Per il resto, se la nostra casa possa servire per il conseguimento di un giusto fine sociale, siamo contenti sebbene esterrefatti della velocità con cui proprio questo bene ha conseguito progetti e finanziamenti sebbene non l’unico confiscato nella provincia di Enna e in tutta Italia, un bene gravato da ipoteca (l’altro aspetto assurdo della confisca visto che proprio le ipoteche dimostrano la situazione debitoria del Bevilacqua con le banche assolutamente incompatibile con una situazione si “maneggio” di denaro sporco).
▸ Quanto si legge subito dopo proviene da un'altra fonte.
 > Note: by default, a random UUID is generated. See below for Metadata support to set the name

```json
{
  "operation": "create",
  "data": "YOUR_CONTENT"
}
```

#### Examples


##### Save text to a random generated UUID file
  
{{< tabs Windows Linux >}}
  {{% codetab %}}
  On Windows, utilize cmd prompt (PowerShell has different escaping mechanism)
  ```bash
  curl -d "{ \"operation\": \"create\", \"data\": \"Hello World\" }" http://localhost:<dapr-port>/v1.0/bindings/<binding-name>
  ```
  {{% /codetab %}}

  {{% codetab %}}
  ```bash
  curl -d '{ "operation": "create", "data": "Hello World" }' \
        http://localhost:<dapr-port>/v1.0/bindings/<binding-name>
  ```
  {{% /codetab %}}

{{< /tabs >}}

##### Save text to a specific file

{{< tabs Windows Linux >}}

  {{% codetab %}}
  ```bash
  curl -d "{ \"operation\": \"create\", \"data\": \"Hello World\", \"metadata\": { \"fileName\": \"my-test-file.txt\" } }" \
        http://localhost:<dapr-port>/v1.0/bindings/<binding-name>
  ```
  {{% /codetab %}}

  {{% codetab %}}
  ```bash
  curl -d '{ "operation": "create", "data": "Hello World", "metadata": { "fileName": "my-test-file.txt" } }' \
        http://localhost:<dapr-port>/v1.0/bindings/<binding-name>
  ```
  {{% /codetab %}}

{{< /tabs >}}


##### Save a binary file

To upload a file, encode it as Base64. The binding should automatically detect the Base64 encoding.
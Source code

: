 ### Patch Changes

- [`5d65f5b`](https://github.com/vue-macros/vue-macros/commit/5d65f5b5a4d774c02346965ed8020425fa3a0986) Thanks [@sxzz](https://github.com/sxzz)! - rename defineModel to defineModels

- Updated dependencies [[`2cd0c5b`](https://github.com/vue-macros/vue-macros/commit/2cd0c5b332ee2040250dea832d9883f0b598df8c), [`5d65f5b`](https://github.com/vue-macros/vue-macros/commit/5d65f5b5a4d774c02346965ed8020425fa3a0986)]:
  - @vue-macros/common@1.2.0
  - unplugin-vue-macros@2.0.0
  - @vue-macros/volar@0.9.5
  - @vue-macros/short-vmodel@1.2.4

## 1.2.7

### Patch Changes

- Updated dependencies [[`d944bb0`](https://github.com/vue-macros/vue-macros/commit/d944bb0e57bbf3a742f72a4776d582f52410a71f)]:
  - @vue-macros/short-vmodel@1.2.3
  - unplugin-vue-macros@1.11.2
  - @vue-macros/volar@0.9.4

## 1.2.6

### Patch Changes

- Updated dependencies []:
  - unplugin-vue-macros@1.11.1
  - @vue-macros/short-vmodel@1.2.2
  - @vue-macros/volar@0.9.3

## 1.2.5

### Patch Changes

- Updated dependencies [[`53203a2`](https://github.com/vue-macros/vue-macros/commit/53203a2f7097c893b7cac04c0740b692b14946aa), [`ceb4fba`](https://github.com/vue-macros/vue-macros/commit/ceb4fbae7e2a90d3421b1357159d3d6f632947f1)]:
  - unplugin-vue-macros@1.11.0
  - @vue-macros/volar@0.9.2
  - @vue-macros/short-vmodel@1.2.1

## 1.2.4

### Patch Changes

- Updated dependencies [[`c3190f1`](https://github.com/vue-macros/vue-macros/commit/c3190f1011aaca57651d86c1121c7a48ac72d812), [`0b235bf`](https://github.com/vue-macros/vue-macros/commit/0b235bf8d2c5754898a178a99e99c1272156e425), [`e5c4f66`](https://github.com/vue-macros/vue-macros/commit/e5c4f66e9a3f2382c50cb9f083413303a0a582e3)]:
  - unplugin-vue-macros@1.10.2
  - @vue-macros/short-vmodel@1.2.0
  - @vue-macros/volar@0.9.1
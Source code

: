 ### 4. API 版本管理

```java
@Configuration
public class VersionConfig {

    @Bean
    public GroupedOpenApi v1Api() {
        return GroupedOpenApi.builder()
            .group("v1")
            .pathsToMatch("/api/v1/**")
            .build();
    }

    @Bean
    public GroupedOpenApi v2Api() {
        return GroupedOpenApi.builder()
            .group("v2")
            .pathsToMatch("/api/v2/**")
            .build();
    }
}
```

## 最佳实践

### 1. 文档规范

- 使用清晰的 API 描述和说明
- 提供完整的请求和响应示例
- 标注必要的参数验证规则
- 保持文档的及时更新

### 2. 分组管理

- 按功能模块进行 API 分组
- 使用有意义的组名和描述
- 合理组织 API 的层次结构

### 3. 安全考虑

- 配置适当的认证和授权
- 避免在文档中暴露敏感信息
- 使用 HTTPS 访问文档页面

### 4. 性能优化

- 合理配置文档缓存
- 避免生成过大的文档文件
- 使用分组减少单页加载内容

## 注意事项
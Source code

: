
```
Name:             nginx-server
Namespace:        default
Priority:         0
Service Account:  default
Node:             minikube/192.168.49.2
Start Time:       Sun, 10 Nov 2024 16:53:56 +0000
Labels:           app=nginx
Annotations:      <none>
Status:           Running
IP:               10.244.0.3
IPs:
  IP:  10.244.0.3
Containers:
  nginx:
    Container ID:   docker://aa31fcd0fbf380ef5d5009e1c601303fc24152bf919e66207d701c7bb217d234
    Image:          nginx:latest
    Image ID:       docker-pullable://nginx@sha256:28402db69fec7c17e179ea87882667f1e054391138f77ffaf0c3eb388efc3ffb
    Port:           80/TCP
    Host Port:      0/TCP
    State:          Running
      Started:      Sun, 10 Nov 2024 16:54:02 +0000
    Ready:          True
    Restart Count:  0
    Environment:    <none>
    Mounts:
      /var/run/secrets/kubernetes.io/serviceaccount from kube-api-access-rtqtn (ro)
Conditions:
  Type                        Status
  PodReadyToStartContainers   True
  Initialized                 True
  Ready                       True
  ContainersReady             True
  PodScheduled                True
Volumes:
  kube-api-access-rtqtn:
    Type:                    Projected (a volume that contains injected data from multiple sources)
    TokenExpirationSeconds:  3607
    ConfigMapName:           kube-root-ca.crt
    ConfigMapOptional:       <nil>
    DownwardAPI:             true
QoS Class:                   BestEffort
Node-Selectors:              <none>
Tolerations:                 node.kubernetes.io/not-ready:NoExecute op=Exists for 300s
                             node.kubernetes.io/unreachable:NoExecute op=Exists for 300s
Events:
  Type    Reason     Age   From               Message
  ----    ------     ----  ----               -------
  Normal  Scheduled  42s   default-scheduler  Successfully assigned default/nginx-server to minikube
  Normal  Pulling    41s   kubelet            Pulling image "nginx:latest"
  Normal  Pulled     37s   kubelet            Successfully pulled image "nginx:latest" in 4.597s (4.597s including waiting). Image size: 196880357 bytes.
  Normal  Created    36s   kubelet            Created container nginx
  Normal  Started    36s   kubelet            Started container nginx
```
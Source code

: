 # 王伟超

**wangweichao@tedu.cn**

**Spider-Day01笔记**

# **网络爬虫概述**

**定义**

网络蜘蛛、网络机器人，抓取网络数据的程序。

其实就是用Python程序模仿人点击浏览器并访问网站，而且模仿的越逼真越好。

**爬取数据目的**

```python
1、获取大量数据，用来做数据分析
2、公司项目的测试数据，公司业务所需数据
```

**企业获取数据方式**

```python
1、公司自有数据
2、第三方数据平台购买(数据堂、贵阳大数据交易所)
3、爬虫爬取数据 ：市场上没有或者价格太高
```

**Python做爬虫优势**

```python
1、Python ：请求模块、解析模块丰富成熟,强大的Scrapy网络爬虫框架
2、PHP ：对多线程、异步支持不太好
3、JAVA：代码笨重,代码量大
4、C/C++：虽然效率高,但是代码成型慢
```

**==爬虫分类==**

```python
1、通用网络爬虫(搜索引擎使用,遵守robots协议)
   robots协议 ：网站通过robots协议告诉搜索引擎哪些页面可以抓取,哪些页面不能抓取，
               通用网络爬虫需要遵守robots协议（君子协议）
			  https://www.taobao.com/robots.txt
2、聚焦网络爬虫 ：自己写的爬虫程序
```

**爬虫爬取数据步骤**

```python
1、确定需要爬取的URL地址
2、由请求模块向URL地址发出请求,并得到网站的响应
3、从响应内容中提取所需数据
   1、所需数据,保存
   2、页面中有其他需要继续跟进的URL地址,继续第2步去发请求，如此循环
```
Nostro padre ha lavorato sodo quale avvocato e non ha fatto altro, così come ogni professionista, che allestire una casa ereditata, senza grandi pretese, senza piscine, senza mobili di grande valore. Ci piacerebbe che venissero pubblicate e poste a conoscenza della società e dell’intera Italia le foto che gli stessi rappresentanti dello Stato fecero alla casa al momento in cui ne presero il possesso che sono eloquenti. Ciò non per polemizzare o rivendicare un bene ormai acquisito, ma per evidenziare che non basta una sentenza di condanna per associazione mafiosa ad apprendere un bene, ma sono necessari dei presupposti (proprio quelli di cui si è parlato nel convegno) che nel nostro caso non ci sono.
Ci associamo comunque – e senza ironia – ai complimenti fatti non tanto per la confisca del bene quanto per la sua destinazione a un fine sociale giusto e per questo e solo per questo, siamo contenti.
Chiediamo infine, da persone civili, perbene e incensurate, di essere invitati e coinvolti anche in questi convegni perché comunque grazie alla nostra casa si è realizzato un grande progetto”.